## Work task:
Please reproduce exactly the line that carries "- b : 批次档模式，搭配" and all remaining lines through the last line of the data, and write nothing else.

(Items from a data source)
==========

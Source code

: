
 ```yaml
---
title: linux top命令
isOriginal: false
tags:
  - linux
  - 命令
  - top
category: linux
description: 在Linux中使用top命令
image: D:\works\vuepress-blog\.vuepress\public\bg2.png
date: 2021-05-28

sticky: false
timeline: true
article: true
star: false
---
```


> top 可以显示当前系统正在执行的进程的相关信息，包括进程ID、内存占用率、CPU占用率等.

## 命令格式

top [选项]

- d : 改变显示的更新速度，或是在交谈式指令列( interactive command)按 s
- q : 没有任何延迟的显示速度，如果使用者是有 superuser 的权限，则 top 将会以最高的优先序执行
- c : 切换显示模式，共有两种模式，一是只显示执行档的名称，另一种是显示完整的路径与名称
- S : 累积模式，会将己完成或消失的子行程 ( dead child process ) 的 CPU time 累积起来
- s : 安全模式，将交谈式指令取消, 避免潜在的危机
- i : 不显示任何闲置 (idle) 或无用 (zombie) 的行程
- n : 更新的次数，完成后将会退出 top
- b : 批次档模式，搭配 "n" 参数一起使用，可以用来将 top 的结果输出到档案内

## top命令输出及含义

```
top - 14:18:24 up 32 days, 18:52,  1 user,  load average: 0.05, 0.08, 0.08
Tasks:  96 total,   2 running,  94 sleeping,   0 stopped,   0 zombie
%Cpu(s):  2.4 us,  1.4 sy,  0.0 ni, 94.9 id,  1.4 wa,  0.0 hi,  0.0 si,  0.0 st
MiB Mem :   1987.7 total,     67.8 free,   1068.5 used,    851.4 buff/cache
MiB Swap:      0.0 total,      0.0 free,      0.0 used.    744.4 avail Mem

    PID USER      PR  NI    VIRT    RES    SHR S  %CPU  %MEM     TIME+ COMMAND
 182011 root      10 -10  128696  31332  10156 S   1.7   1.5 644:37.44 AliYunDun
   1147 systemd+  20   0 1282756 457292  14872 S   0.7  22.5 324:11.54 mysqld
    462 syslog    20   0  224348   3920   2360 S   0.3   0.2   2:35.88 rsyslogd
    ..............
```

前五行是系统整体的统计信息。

==========

## Task solution:
- b : 批次档模式，搭配 "n" 参数一起使用，可以用来将 top 的结果输出到档案内

## top命令输出及含义

```
top - 14:18:24 up 32 days, 18:52,  1 user,  load average: 0.05, 0.08, 0.08
Tasks:  96 total,   2 running,  94 sleeping,   0 stopped,   0 zombie
%Cpu(s):  2.4 us,  1.4 sy,  0.0 ni, 94.9 id,  1.4 wa,  0.0 hi,  0.0 si,  0.0 st
MiB Mem :   1987.7 total,     67.8 free,   1068.5 used,    851.4 buff/cache
MiB Swap:      0.0 total,      0.0 free,      0.0 used.    744.4 avail Mem

    PID USER      PR  NI    VIRT    RES    SHR S  %CPU  %MEM     TIME+ COMMAND
 182011 root      10 -10  128696  31332  10156 S   1.7   1.5 644:37.44 AliYunDun
   1147 systemd+  20   0 1282756 457292  14872 S   0.7  22.5 324:11.54 mysqld
    462 syslog    20   0  224348   3920   2360 S   0.3   0.2   2:35.88 rsyslogd
    ..............
```

前五行是系统整体的统计信息。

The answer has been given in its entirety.